== Information given ==

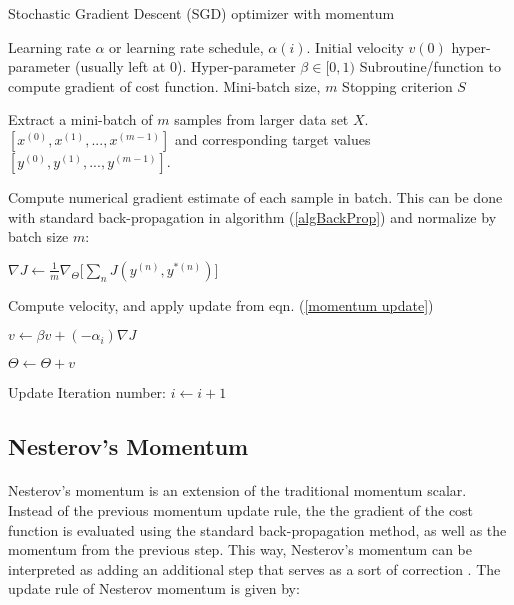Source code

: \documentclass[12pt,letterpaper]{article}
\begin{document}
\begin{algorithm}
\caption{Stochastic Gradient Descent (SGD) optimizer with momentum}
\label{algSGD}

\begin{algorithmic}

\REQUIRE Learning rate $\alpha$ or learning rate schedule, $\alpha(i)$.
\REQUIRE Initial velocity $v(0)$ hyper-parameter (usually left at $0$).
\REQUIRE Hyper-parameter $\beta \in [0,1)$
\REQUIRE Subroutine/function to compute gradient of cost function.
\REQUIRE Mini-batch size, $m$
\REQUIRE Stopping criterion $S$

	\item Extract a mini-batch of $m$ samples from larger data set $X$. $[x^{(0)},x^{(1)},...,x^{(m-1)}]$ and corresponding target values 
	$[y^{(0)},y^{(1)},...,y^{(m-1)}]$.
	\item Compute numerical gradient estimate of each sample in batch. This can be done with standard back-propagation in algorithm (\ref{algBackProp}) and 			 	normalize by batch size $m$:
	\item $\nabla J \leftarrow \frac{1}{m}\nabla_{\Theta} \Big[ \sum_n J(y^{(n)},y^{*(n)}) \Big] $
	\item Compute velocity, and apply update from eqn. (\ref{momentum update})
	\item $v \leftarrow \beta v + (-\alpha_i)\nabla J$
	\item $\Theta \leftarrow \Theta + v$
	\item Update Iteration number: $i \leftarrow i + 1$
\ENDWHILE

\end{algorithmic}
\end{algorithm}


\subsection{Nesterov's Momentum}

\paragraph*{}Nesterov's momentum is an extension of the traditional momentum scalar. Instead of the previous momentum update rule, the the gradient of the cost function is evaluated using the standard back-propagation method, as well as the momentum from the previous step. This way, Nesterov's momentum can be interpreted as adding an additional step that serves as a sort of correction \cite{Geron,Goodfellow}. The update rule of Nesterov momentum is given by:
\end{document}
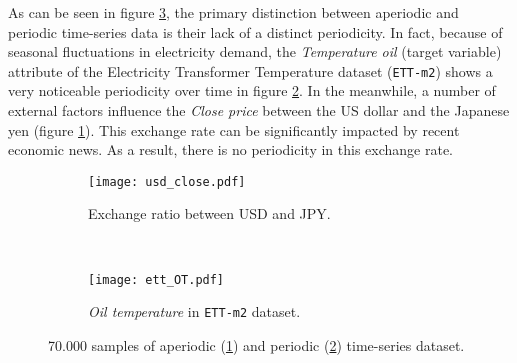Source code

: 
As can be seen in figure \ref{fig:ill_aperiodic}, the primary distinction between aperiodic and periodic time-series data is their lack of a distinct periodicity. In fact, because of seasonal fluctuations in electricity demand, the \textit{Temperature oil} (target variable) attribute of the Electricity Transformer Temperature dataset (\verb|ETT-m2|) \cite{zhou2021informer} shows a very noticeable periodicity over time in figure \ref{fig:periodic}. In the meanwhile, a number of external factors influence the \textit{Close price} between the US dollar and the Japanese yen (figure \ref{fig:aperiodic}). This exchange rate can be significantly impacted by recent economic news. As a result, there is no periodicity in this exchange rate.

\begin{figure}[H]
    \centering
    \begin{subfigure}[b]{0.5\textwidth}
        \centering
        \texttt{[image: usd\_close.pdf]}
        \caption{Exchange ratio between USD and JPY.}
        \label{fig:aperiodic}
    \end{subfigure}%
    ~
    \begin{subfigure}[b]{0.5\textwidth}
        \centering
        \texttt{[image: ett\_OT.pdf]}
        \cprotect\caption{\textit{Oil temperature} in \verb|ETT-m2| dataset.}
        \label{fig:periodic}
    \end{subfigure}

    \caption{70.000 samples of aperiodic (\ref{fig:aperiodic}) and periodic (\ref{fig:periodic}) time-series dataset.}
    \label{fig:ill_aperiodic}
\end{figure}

===

__What the task requires__.
Lines that hold "algorithmic" are the ones to copy, so pick each out from the data.

__Reply__.
\begin{algorithmic}
\end{algorithmic}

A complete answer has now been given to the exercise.